(Description of the task) Report only the number of lines in the records that contain the word "available".

(Input data)
"""
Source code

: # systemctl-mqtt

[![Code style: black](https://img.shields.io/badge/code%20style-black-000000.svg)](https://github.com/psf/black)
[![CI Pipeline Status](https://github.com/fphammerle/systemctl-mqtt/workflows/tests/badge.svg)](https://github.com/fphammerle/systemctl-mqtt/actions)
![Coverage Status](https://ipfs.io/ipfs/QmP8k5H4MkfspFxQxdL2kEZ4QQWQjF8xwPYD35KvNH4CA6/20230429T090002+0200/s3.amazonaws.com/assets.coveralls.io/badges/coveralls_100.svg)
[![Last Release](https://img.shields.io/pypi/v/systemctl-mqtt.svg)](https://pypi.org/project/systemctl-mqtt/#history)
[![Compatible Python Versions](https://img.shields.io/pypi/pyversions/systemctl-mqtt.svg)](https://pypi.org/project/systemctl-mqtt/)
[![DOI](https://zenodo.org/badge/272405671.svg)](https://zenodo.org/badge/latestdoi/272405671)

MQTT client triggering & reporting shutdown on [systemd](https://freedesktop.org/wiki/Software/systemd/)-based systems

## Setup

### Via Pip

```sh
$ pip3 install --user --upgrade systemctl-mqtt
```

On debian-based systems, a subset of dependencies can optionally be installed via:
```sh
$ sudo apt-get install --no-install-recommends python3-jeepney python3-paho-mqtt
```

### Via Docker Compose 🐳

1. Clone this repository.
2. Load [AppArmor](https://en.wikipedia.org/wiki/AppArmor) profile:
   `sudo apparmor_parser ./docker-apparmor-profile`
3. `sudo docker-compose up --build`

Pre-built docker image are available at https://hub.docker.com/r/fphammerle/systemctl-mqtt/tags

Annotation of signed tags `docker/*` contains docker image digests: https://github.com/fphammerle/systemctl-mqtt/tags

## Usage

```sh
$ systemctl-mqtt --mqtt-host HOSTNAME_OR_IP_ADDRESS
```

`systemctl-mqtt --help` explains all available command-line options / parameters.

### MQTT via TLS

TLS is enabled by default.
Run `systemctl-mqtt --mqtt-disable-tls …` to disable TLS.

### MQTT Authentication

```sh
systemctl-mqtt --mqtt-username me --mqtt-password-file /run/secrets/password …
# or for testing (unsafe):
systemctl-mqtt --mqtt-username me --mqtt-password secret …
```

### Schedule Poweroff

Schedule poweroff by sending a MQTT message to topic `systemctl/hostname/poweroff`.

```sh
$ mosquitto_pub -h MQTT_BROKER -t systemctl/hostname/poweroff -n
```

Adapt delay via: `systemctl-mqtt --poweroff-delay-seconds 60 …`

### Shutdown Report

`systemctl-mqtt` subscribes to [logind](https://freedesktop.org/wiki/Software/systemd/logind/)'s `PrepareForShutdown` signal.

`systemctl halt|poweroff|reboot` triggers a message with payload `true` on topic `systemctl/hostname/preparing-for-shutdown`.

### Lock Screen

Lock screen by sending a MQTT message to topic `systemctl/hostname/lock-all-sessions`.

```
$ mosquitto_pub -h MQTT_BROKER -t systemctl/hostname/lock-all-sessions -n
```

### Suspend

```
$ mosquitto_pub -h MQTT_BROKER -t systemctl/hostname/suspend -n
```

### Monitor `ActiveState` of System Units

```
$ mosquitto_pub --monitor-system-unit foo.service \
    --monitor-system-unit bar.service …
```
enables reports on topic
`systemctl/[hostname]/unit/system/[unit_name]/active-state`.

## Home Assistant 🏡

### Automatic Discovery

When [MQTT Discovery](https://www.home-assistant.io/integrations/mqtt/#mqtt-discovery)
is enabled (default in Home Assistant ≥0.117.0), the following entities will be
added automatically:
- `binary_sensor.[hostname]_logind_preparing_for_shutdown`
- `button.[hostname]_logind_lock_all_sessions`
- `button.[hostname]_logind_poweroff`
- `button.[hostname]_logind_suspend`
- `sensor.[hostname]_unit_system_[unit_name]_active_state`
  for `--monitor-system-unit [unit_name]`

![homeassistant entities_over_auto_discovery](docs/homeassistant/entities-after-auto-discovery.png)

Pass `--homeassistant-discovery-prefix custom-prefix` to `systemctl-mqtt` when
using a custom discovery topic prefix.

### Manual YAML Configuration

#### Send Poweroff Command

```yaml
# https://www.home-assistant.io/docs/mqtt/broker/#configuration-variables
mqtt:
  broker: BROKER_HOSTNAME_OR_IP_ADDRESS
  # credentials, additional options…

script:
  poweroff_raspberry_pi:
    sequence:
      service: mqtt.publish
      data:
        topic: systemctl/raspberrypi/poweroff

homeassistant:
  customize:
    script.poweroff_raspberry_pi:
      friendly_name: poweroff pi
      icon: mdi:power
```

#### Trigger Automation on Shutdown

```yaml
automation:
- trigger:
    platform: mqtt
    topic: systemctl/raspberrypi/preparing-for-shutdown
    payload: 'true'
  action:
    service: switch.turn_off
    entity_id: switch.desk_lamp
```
"""
"""
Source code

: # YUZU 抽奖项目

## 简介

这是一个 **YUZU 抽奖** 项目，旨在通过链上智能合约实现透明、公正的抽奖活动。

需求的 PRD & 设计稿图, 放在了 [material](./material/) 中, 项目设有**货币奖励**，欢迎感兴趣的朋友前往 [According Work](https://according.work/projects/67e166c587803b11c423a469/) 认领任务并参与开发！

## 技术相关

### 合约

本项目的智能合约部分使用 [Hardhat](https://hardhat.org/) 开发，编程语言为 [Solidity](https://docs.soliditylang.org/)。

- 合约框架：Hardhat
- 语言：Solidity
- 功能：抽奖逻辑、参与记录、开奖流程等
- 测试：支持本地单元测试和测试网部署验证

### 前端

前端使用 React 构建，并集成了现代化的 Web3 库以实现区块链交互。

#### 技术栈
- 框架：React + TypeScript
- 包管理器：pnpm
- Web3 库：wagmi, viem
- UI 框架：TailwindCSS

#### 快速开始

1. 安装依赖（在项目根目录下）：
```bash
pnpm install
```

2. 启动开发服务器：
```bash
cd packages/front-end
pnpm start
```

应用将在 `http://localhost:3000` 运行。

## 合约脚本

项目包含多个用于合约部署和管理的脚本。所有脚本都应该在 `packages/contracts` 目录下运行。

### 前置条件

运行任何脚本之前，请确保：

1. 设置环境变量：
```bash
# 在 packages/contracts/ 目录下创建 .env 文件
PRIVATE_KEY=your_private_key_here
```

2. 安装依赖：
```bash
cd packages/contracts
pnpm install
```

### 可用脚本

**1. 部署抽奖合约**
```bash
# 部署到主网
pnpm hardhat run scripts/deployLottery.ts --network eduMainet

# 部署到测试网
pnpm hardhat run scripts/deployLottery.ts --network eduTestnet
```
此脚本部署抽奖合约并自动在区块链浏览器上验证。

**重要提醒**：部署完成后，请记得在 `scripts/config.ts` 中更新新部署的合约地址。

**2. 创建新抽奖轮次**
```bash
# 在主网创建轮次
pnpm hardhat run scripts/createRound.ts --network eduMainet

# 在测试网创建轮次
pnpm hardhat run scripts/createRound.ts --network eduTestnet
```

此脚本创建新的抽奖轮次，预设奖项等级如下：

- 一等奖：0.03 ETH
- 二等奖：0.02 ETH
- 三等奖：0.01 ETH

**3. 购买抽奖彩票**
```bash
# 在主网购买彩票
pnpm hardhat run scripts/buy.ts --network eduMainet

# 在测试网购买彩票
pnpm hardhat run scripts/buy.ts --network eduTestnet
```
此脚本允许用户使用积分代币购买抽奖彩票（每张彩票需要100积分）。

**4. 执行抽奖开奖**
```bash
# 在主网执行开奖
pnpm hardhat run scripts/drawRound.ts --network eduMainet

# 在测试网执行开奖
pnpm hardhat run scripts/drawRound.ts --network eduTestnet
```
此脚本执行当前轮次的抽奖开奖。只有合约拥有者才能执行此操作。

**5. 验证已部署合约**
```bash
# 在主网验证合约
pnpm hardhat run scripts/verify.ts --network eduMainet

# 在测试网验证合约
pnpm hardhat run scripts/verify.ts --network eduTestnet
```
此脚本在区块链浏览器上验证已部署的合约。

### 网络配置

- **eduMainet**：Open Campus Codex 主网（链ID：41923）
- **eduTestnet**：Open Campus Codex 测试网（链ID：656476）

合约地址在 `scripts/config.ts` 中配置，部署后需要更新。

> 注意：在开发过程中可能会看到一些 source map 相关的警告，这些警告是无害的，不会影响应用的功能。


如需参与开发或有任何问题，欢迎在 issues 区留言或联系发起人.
"""
(Task solution) 2